Perugia. La direttrice della scuola insulta gli specializzandi che diffondono un audio della sfuriata

Perugia. La direttrice della scuola insulta gli specializzandi che diffondono un audio della sfuriata
I giovani medici hanno inviato il file audio all’Associazione liberi specializzandi (Als). Nell'audio si sentono urla e insulti: “Te lo devo dire io che ti devi interessare al paziente, co...ne?”, “Ieri non ho finito la visita per non saltarti addosso per la rabbia che mi fai…”. E ancora, “Le pagate tutte. Quella che è cattiva qualità del vostro impegno personale, lo pagate”. Per Als “ascoltando questi audio, non possiamo non pensare alla povera collega Sara Pedri. Siamo orgogliosi degli specializzandi e specializzande di Neurologia Perugia che hanno alzato la testa”.

“Te lo devo dire io che ti devi interessare al paziente, co…ne?”…”Questa deficiente…”…”il vostro sentimento dovrebbe essere di sentirsi totalmente inadeguati…”, “venite qui a fare finta… vi mettete camice”… “Sai solo prendere gli ordini dagli strutturati, fai la cameriera”.. “ieri non ho finito la visita per non saltarti addosso per la rabbia che mi fai…”. Le pagate tutte. Quella che è cattiva qualità del vostro impegno personale, lo pagate”. Sono queste alcune delle frasi urlate rabbiosamente in un file audio diffuso dall’Associazione liberi specializzandi (Als).

La voce sarebbe di L. P., direttrice della Scuola di specializzazione di Neurologia dell’Università di Perugia. L’audio arriva dagli specializzandi vittime degli insulti, che hanno deciso di denunciare pubblicamente quanto accaduto, “inviandoci decine di ore di registrazione della loro Direttrice e i cartellini delle timbrature”, spiega Als che riferisce di avere riscontrato “molteplici illegalità penali, civili e deontologiche e l’associazione scrivente ha già provveduto a denunciare la professoressa nelle sede opportune (seguiranno dettagli) e ci auguriamo che venga immediatamente rimossa da tutti i suoi incarichi medici ed accademici”.

“Ascoltando questi audio – prosegue Als nella nota che accompagna la pubblicazione dell’audio -, non possiamo non pensare alla povera collega Sara Pedri e siamo orgogliosi degli specializzandi e specializzande di Neurologia Perugia che hanno alzato la testa e posto le condizioni affinché venga messa la parola fine alle illegalità della prof.essoressa”. 

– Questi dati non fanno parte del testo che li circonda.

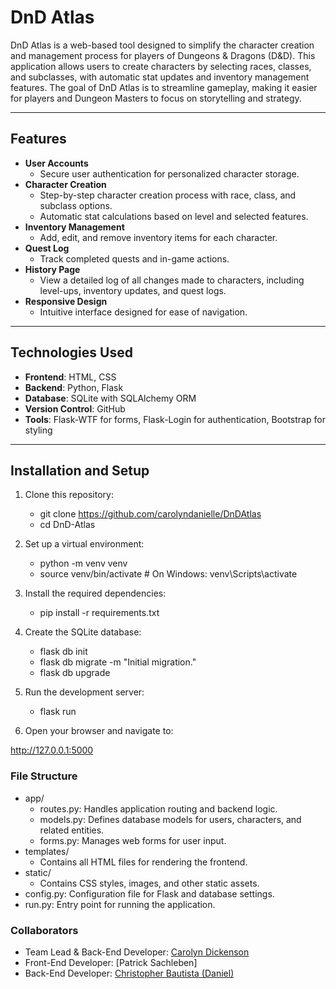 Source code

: # DnD Atlas

DnD Atlas is a web-based tool designed to simplify the character creation and management process for players of Dungeons & Dragons (D&D). This application allows users to create characters by selecting races, classes, and subclasses, with automatic stat updates and inventory management features. The goal of DnD Atlas is to streamline gameplay, making it easier for players and Dungeon Masters to focus on storytelling and strategy.

---

## Features

- **User Accounts**
  - Secure user authentication for personalized character storage.
- **Character Creation**
  - Step-by-step character creation process with race, class, and subclass options.
  - Automatic stat calculations based on level and selected features.
- **Inventory Management**
  - Add, edit, and remove inventory items for each character.
- **Quest Log**
  - Track completed quests and in-game actions.
- **History Page**
  - View a detailed log of all changes made to characters, including level-ups, inventory updates, and quest logs.
- **Responsive Design**
  - Intuitive interface designed for ease of navigation.

---

## Technologies Used

- **Frontend**: HTML, CSS
- **Backend**: Python, Flask
- **Database**: SQLite with SQLAlchemy ORM
- **Version Control**: GitHub
- **Tools**: Flask-WTF for forms, Flask-Login for authentication, Bootstrap for styling

---

## Installation and Setup

1. Clone this repository:

   - git clone <https://github.com/carolyndanielle/DnDAtlas>
   - cd DnD-Atlas

2. Set up a virtual environment:

    - python -m venv venv
    - source venv/bin/activate  # On Windows: venv\Scripts\activate

3. Install the required dependencies:

    - pip install -r requirements.txt

4. Create the SQLite database:

    - flask db init
    - flask db migrate -m "Initial migration."
    - flask db upgrade

5. Run the development server:

    - flask run

6. Open your browser and navigate to:

<http://127.0.0.1:5000>

### File Structure

- app/
  - routes.py: Handles application routing and backend logic.
  - models.py: Defines database models for users, characters, and related entities.
  - forms.py: Manages web forms for user input.
- templates/
  - Contains all HTML files for rendering the frontend.
- static/
  - Contains CSS styles, images, and other static assets.
- config.py: Configuration file for Flask and database settings.
- run.py: Entry point for running the application.

### Collaborators
- Team Lead & Back-End Developer: [Carolyn Dickenson](https://github.com/carolyndanielle)
- Front-End Developer: [Patrick Sachleben]
- Back-End Developer: [Christopher Bautista (Daniel)](https://github.com/dbautista2)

Dal’Associazione un appello a tutti gli specializzandi e specializzande che vivono situazioni simili: “Scriveteci, fidatevi di noi, avrete l’anonimato garantito, smettetela di subire, predisporremo insieme a voi nella massima riservatezza le modalità per affrontare i problemi”.

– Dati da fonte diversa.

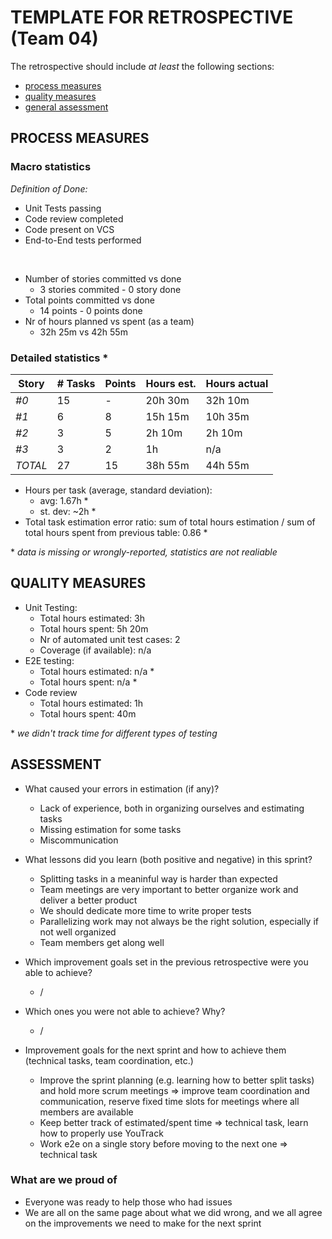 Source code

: # TEMPLATE FOR RETROSPECTIVE (Team 04)

The retrospective should include _at least_ the following
sections:

- [process measures](#process-measures)
- [quality measures](#quality-measures)
- [general assessment](#assessment)

## PROCESS MEASURES

### Macro statistics

_Definition of Done:_

- Unit Tests passing
- Code review completed
- Code present on VCS
- End-to-End tests performed

<br>

- Number of stories committed vs done
  - 3 stories commited - 0 story done
- Total points committed vs done
  - 14 points - 0 points done
- Nr of hours planned vs spent (as a team)
  - 32h 25m vs 42h 55m

### Detailed statistics \*

| Story   | # Tasks | Points | Hours est. | Hours actual |
| ------- | ------- | ------ | ---------- | ------------ |
| _#0_    | 15      | -      | 20h 30m    | 32h 10m      |
| _#1_    | 6       | 8      | 15h 15m    | 10h 35m      |
| _#2_    | 3       | 5      | 2h 10m     | 2h 10m       |
| _#3_    | 3       | 2      | 1h         | n/a          |
| _TOTAL_ | 27      | 15     | 38h 55m    | 44h 55m      |

- Hours per task (average, standard deviation):
  - avg: 1.67h \*
  - st. dev: ~2h \*
- Total task estimation error ratio: sum of total hours estimation / sum of total hours spent from previous table: 0.86 \*

\* _data is missing or wrongly-reported, statistics are not realiable_

## QUALITY MEASURES

- Unit Testing:
  - Total hours estimated: 3h
  - Total hours spent: 5h 20m
  - Nr of automated unit test cases: 2
  - Coverage (if available): n/a
- E2E testing:
  - Total hours estimated: n/a \*
  - Total hours spent: n/a \*
- Code review
  - Total hours estimated: 1h
  - Total hours spent: 40m

\* _we didn't track time for different types of testing_

## ASSESSMENT

- What caused your errors in estimation (if any)?

  - Lack of experience, both in organizing ourselves and estimating tasks
  - Missing estimation for some tasks
  - Miscommunication

- What lessons did you learn (both positive and negative) in this sprint?

  - Splitting tasks in a meaninful way is harder than expected
  - Team meetings are very important to better organize work and deliver a better product
  - We should dedicate more time to write proper tests
  - Parallelizing work may not always be the right solution, especially if not well organized
  - Team members get along well

- Which improvement goals set in the previous retrospective were you able to achieve?
  - /
- Which ones you were not able to achieve? Why?

  - /

- Improvement goals for the next sprint and how to achieve them (technical tasks, team coordination, etc.)

  - Improve the sprint planning (e.g. learning how to better split tasks) and hold more scrum meetings => improve team coordination and communication, reserve fixed time slots for meetings where all members are available
  - Keep better track of estimated/spent time => technical task, learn how to properly use YouTrack
  - Work e2e on a single story before moving to the next one => technical task

### What are we proud of

- Everyone was ready to help those who had issues
- We are all on the same page about what we did wrong, and we all agree on the improvements we need to make for the next sprint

Da Als, anche l’auspicio che “i nuovi ministri siano sensibili alle problematiche della qualità delle Scuole di Specializzazione e dei diritti degli specializzandi e ci aspettiamo, in questo senso, un cambio di passo rispetto al passato.Questo nuovo governo ha messo in luce il “merito”. Uno dei metodi per valorizzare il merito è stigmatizzare nei fatti il demerito. Ed è difficile pensare che la situazione che denunciamo non sia il prototipo del demerito. Ci aspettiamo che prendano ufficialmente le distanze da tali comportamenti, almeno per questa volta, gli universitari onesti e capaci, finora silenziosi, pensando che queste siano semplicemente “pecore nere”. Quanto attenderete ancora? Avendo esperienza delle decisioni dell’Osservatorio Nazionale della Formazione Medica Specialistica,ci auguriamo che non propongano un decreto che legalizzi gli insulti agli specializzandi”, conclude l’associazione.

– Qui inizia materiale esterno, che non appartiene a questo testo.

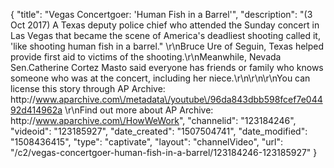 {
    "title": "Vegas Concertgoer: 'Human Fish in a Barrel'",
    "description": "(3 Oct 2017) A Texas deputy police chief who attended the Sunday concert in Las Vegas that became the scene of America's deadliest shooting called it, 'like shooting human fish in a barrel.\" \r\nBruce Ure of Seguin, Texas helped provide first aid to victims of the shooting.\r\nMeanwhile, Nevada Sen.Catherine Cortez Masto said everyone has friends or family who knows someone who was at the concert, including her niece.\r\n\r\n\r\nYou can license this story through AP Archive: http:\/\/www.aparchive.com\/metadata\/youtube\/96da843dbb598fcef7e04492d414962a \r\nFind out more about AP Archive: http:\/\/www.aparchive.com\/HowWeWork",
    "channelid": "123184246",
    "videoid": "123185927",
    "date_created": "1507504741",
    "date_modified": "1508436415",
    "type": "captivate",
    "layout": "channelVideo",
    "url": "\/c2\/vegas-concertgoer-human-fish-in-a-barrel\/123184246-123185927"
}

L’Ansa riferisce, intanto, che la vicenda ha già fatto scattare “accertamenti interni” delle Direzioni del Dipartimento di Medicina e chirurgia dell’Università di Perugia e dell’Ao di Perugia “volti alla verifica puntuale dei fatti contestati, per quanto di rispettiva competenza”m le parole del direttore del Dipartimento di Medicina e chirurgia, Vincenzo Nicola Talesa, e del direttore generale dell’Azienda ospedaliera di Perugia, Giuseppe De Filippis, riprese dall’agenzia.